Ma che uomo sei se non hai…il cielo

Mt 5,1-12a

Vedendo le folle, Gesù salì sul monte: si pose a sedere e si avvicinarono a lui i suoi discepoli. Si mise a parlare e insegnava loro dicendo:
"Beati i poveri in spirito,
perché di essi è il regno dei cieli.
Beati quelli che sono nel pianto,
perché saranno consolati.
Beati i miti,
perché avranno in eredità la terra.
Beati quelli che hanno fame e sete della giustizia,
perché saranno saziati.
Beati i misericordiosi,
perché troveranno misericordia.
Beati i puri di cuore,
perché vedranno Dio.
Beati gli operatori di pace,
perché saranno chiamati figli di Dio.
Beati i perseguitati per la giustizia,
perché di essi è il regno dei cieli.
Beati voi quando vi insulteranno, vi perseguiteranno e, mentendo, diranno ogni sorta di male contro di voi per causa mia.
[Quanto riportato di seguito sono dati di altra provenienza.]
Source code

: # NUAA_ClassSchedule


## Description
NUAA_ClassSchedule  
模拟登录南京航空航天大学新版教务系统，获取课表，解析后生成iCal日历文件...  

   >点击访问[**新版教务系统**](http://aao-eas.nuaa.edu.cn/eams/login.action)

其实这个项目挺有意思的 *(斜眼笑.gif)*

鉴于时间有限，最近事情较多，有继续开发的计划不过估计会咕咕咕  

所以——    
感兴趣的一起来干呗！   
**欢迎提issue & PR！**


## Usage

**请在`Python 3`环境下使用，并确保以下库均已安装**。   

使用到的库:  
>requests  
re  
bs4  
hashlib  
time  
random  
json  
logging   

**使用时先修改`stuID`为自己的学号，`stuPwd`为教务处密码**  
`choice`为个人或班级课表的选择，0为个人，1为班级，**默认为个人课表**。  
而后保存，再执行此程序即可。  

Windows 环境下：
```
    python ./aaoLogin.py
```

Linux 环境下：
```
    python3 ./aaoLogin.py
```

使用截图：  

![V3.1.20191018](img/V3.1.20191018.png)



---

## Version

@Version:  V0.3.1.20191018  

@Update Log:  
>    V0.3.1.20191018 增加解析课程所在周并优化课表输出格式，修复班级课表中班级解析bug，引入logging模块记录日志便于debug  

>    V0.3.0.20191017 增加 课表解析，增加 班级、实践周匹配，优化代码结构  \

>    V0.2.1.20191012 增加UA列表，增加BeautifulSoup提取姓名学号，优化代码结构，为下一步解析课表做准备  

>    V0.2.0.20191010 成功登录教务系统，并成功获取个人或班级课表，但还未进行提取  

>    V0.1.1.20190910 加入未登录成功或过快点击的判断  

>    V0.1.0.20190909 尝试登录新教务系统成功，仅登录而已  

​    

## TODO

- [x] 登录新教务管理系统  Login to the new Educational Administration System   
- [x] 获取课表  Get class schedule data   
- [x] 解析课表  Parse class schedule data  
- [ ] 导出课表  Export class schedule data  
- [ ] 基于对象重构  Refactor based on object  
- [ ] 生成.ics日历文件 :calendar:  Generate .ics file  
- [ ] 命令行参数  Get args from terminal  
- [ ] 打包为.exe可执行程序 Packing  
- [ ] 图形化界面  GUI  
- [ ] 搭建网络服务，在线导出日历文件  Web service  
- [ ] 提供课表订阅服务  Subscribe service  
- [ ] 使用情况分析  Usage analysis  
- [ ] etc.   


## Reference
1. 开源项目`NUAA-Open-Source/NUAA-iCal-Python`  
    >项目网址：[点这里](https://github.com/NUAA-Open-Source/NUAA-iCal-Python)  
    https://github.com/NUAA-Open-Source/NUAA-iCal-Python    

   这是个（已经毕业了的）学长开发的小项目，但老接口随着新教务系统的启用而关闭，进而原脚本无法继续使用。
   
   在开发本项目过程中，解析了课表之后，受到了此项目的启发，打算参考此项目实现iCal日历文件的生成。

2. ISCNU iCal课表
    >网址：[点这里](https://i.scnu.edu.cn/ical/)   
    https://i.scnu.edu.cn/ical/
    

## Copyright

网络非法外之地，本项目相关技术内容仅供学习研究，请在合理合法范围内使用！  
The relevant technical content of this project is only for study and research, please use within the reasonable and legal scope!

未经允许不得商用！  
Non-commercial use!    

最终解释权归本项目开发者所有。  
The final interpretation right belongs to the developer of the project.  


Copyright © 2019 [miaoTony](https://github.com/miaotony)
Rallegratevi ed esultate, perché grande è la vostra ricompensa nei cieli.

di Ettore Sentimentale

Nella coincidenza della Domenica (XXXI per annum) con la Solennità di Tutti i Santi, la Chiesa, consapevole della portata vitale delle ripercussioni personali e comunitarie di quest’ultima Festa, invita i suoi figli a celebrarne con profonda convinzione i risvolti evangelici.
La pagina matte una proposta alla nostra riflessione richiederebbe un approfondimento più sereno e articolato per gustarne il contenuto “rivoluzionario” e coinvolgente. Tuttavia, in questa sede desidero cominciare il commento partendo proprio dalla fine: “il cielo” promesso come ricompensa ai poveri, piangenti, miti, misericordiosi, etc…
Evidentemente aspirare al cielo non può essere solo un pio desiderio che fa da sottofondoalle scelte di tutta una vita. Sarebbe sicuramente un’ipotesi molto riduttiva alla quale bisognerebbe opporsi con tutte le proprie forze. Si tratterebbe, infatti, di accettare che ognuno di noi possa essere un piccola parentesi fra due immensi vuoti, compresi fra la nascita e la morte.
Le beatitudini ci danno, invece, la certezza che, appoggiati in Gesù, il “beato” per eccellenza perché povero, mite, perseguitato…Dio conduce verso la sua vera pienezza il desiderio di vita, di giustizia e di pace racchiuso nella creazione e nel cuore dell’umanità.
Nel momento in cui si parla di cielo, bisogna avere la determinazione di ribellarsi allo stato nel quale vive la stragrande maggioranza di uomini e donne colpiti dalla miseria, dalla fame, dall’umiliazione e dalla sofferenza, il tutto avvolto dall’oblio generale. Guardare a Gesù, il protagonista delle beatitudini, significa credere in una vita dove non vi sarà povertà, né dolore e nemmeno tristezza.
Purtroppo, però, il nostro sguardo limitato e il corto respiro su tali questioni vitali ci allontanano da una scelta alternativa. Troppe volte siamo distratti da ciò che è effimero e ci ritroviamo nelle parole di Renato Zero:”Quante volte ho guardato il cielo ma il mio destino è cieco e non lo sa…”.
Le beatitudini ci offrono l’opportunità di far scoccare la scintilla avvicinandoci a tante persone sofferenti, sprofondate nella depressione, stanche di vivere e lottare: offriamo loro la nostra “mediazione” del messaggio evangelico per far percepire lo sguardo, la tenerezza e l’abbraccio di Gesù. È semplicemente un modo per contagiare tutti della “santità” divina che ha toccato e smosso anche le nostre persone.
Festeggiare la Solennità di tutti i Santi, significa non rassegnarsi mai al fatto che tanti sforzi per rendere il mondo più umano possano cadere nel vuoto.
A tal fine sarebbe interessante conoscere i “veri santi” (non solo quelli ufficialmente canonizzati) che stando alle beatitudini ammontano a una cifra stratosferica se si dovessero contare tutti i poveri, perseguitati, miti, misericordiosi…vissuti amando nell’anonimato senza aspettare alcuna ricompensa in cambio.
Tutto questo comporta sperare, cercare, volere il cielo…
E se così non fosse, allora la conclusione è senz’ appello: “ma che uomo sei se non hai…il cielo” (R. Zero).